I saw in my minds eye... a stadium.  A packed stadium full of people.  I saw two brother-in- laws, a friend's daughter, a dear friend from my teenage years.  I saw a lot of people who have gone on before me.  They were cheering, calling out my name. "Teresa!  Teresa!  Teresa!"  I opened my eyes, looking around expecting to SEE them right beside me.  Calling out, "You can do this!"  "You've got this!"  "Let go, you can trust God!"  

Then, this scripture of encouragement came rolling through my mind.  

"But he said to me, "My grace is sufficient for you, for my power is made perfect in weakness." Therefore I will boast all the more gladly about my weaknesses, so that Christ's power may rest on me." IICorin. 12:9  

So this blog, this is me boasting about my weaknesses.  I am weak, but HE is strong.  How grateful I am that I'm not an only child.  My siblings have shown up one after the next to help my parents, to be there, to support, to show their love and concern.  My oldest sister Brinda, lives close by so she has borne the heaviest part of being there.  Being with mom is the easy part, managing my Dad's unpredictable behaviors is a much harder condition to cope with.  On the elevator Dad talked to me about "his daughter Teresa, and what she had shared with him."  It was a true story, I remembered it.  But the daggers of his memory slipping so far out of reach stuck in my gut and I really haven't been able to remove them.     

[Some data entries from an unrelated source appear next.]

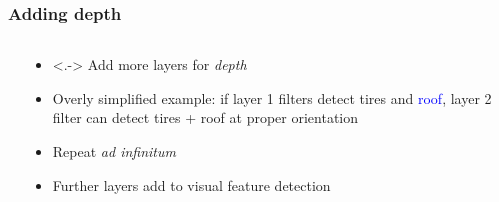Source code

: \begin{frame}
    \frametitle{Adding depth}

    \begin{columns}
        \begin{column}{0.32\textwidth}
            
        \end{column}

        \begin{column}{0.68\textwidth}
            \begin{itemize}
                \item<.-> Add more layers for \emph{depth}
                \item<+-> Overly simplified example: if layer 1 filters detect \textcolor{Green4}{tires} and \textcolor{blue}{roof}, \alert{layer 2 filter} can detect tires + roof at proper orientation
                \item<6-> Repeat \emph{ad infinitum}
                \item<6-> Further layers add  to visual feature detection
            \end{itemize}
        \end{column}
    \end{columns}
\end{frame}

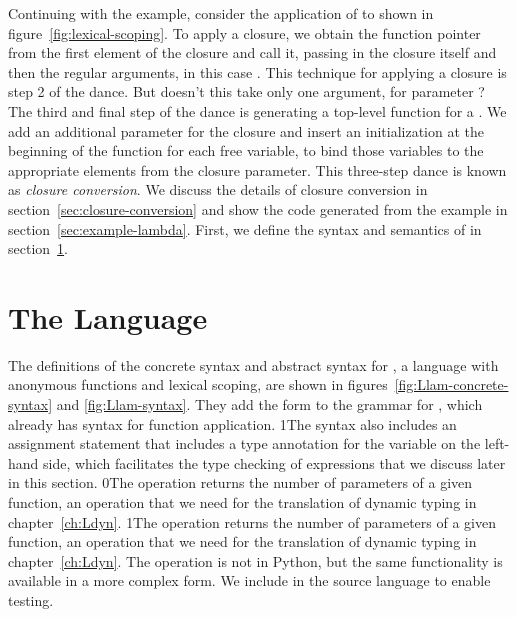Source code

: \documentclass[7x10]{TimesAPriori_MIT}%
\def\racketEd{0}
\def\pythonEd{1}
\def\edition{1}
\newcommand{\racket}[1]{{\if\edition\racketEd{#1}\fi}}
\newcommand{\pythonColor}[0]{}
\newcommand{\python}[1]{{\if\edition\pythonEd\pythonColor #1\fi}}
\numberwithin{theorem}{chapter}
\numberwithin{definition}{chapter}
\numberwithin{equation}{chapter}
\begin{document}
Continuing with the example, consider the application of  to
 shown in figure~\ref{fig:lexical-scoping}.  To apply a
closure, we obtain the function pointer from the first element of the
closure and call it, passing in the closure itself and then the
regular arguments, in this case . This technique for applying
a closure is step 2 of the dance.
%
But doesn't this  take only one argument, for parameter
? The third and final step of the dance is generating a
top-level function for a .  We add an additional
parameter for the closure and insert an initialization at the beginning
of the function for each free variable, to bind those variables to the
appropriate elements from the closure parameter.
%
This three-step dance is known as \emph{closure
  conversion}. We discuss the
details of closure conversion in section~\ref{sec:closure-conversion}
and show the code generated from the example in
section~\ref{sec:example-lambda}. First, we define the syntax and
semantics of \LangLam{} in section~\ref{sec:r5}.

\section{The \LangLam{} Language}
\label{sec:r5}

The definitions of the concrete syntax and abstract syntax for
\LangLam{}, a language with anonymous functions and lexical scoping,
are shown in figures~\ref{fig:Llam-concrete-syntax} and
\ref{fig:Llam-syntax}. They add the  form to the grammar
for \LangFun{}, which already has syntax for function application.
%
\python{The syntax also includes an assignment statement that includes
  a type annotation for the variable on the left-hand side, which
  facilitates the type checking of \code{lambda} expressions that we
  discuss later in this section.}
%
\racket{The  operation returns the number of parameters
  of a given function, an operation that we need for the translation
  of dynamic typing in chapter~\ref{ch:Ldyn}.}
%
\python{The  operation returns the number of parameters of
  a given function, an operation that we need for the translation
  of dynamic typing in chapter~\ref{ch:Ldyn}.
  The \code{arity} operation is not in Python, but the same functionality
  is available in a more complex form. We include \code{arity} in the
  \LangLam{} source language to enable testing.}

\newcommand{\LlambdaGrammarRacket}{
  \begin{array}{lcl}
  \Exp &::=&  \CLAMBDA{\LP\LS\Var \key{:} \Type\RS\ldots\RP}{\Type}{\Exp} \\
    &\MID& \LP \key{procedure-arity}~\Exp\RP
  \end{array}
}
\newcommand{\LlambdaASTRacket}{
  \begin{array}{lcl}
  \Exp &::=& \LAMBDA{\LP\LS\Var\code{:}\Type\RS\ldots\RP}{\Type}{\Exp}\\
  \itm{op} &::=& \code{procedure-arity} 
  \end{array}
}
\end{document}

My brother showed up and we all hoped my dad would calm down, but he seemed to rile up and feel almost threatened like two rams butting heads; sadly there was more conflict.  He went so far as to tell my brother, "I'm not afraid of you."  Eventually when Dad lost it completely and my brother did the most amazing thing.  My Dad is a small man, and so my brother engulfed him in a giant bear hug and refused to let him go til he understood how much he was loved.  It ended in sobbing, and it seemed to clear Dad's mind.  Love  is indeed all powerful.  


There is much good that comes from so much suffering.  I admit that have complained to God countless times that I wish suffering wasn't such an effective tool.  He listens and I'm certain he pats me on the head and nods as He says, I felt the same way, all the way to the cross.  

Whatever I'm going through,  whatever you are going through... no matter how much, no matter how hard...no matter how long it lasts.  There is the huge crowd of witnesses, cheering us on from the celestials.  Watching, encouraging, and knowing exactly how we feel.  They are in the stands, waving banners, yelling scripture, pointing the way home, yelling our name!  

But Jesus, our Jesus is on the field, because after all, when we are in battle, He is right beside us. Helping us to lift our sword, reminding us that we are never alone. Assuring us that it doesn't matter what we are capable of enduring, He is more than enough. The God of Angel Armies, the King of the World!  This battle that I feel has buried me, is nothing more than a small skirmish to Him.  He's got this, I can rest in my faith.  He is the commander of Angels that can take down hordes of the dark ones with a nod of His head.

Even going so far as to send someone to embrace me in a giant bear hug til I know, I am  loved.